### Assignment
An exact reproduction of the data below is expected, free of images.
━━━━━ Exercise materials
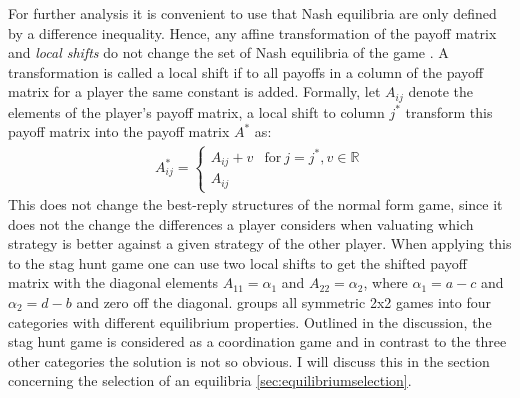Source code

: \documentclass[11pt]{article}
\newcommand{\realnumb}{\mathbb{R}}
\begin{document}
For further analysis it is convenient to use that Nash equilibria are only
defined by a difference inequality. Hence, any affine transformation of the
payoff matrix and \textit{local shifts} do not change the set of Nash equilibria 
of the game \parencite[17-19]{weibull_evolutionary_1997}. A transformation is
called a local shift if to all payoffs in a column of the payoff matrix for 
a player the same constant is added. Formally, let $A_{ij}$ denote the 
elements of the player's payoff matrix, a local shift to column $j^*$ 
transform this payoff
matrix into the payoff matrix $A^*$ as:
\begin{align}
        A^*_{ij} =
        \begin{cases}
                A_{ij} + v & \text{for}\ j=j^*, v \in \realnumb \\
                A_{ij}
        \end{cases}
\end{align}
This does not change the best-reply structures of the normal form game,
since it does not the change the differences a player considers when valuating
which strategy is better against a given strategy of the other player. When 
applying this to the stag hunt game one can use two local shifts to get
the shifted payoff matrix with the diagonal elements $A_{11}=\alpha_1$ and 
$A_{22}=\alpha_2$, where $\alpha_1=a-c$ and $\alpha_2=d-b$ and 
zero off the diagonal. \textcite[28]{weibull_evolutionary_1997} 
groups all symmetric 2x2 games into four categories with different 
equilibrium properties. Outlined in the discussion, the stag hunt game 
is considered as a coordination game and in contrast to the three other
categories the solution is not so obvious. I will discuss this in the section
concerning the selection of an equilibria \ref{sec:equilibriumselection}.
\end{document}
━━━━━━━━━━
### Response to this task
Source code

: \documentclass[11pt]{article}
\newcommand{\realnumb}{\mathbb{R}}
\begin{document}
For further analysis it is convenient to use that Nash equilibria are only
defined by a difference inequality. Hence, any affine transformation of the
payoff matrix and \textit{local shifts} do not change the set of Nash equilibria 
of the game \parencite[17-19]{weibull_evolutionary_1997}. A transformation is
called a local shift if to all payoffs in a column of the payoff matrix for 
a player the same constant is added. Formally, let $A_{ij}$ denote the 
elements of the player's payoff matrix, a local shift to column $j^*$ 
transform this payoff
matrix into the payoff matrix $A^*$ as:
\begin{align}
        A^*_{ij} =
        \begin{cases}
                A_{ij} + v & \text{for}\ j=j^*, v \in \realnumb \\
                A_{ij}
        \end{cases}
\end{align}
This does not change the best-reply structures of the normal form game,
since it does not the change the differences a player considers when valuating
which strategy is better against a given strategy of the other player. When 
applying this to the stag hunt game one can use two local shifts to get
the shifted payoff matrix with the diagonal elements $A_{11}=\alpha_1$ and 
$A_{22}=\alpha_2$, where $\alpha_1=a-c$ and $\alpha_2=d-b$ and 
zero off the diagonal. \textcite[28]{weibull_evolutionary_1997} 
groups all symmetric 2x2 games into four categories with different 
equilibrium properties. Outlined in the discussion, the stag hunt game 
is considered as a coordination game and in contrast to the three other
categories the solution is not so obvious. I will discuss this in the section
concerning the selection of an equilibria \ref{sec:equilibriumselection}.
\end{document}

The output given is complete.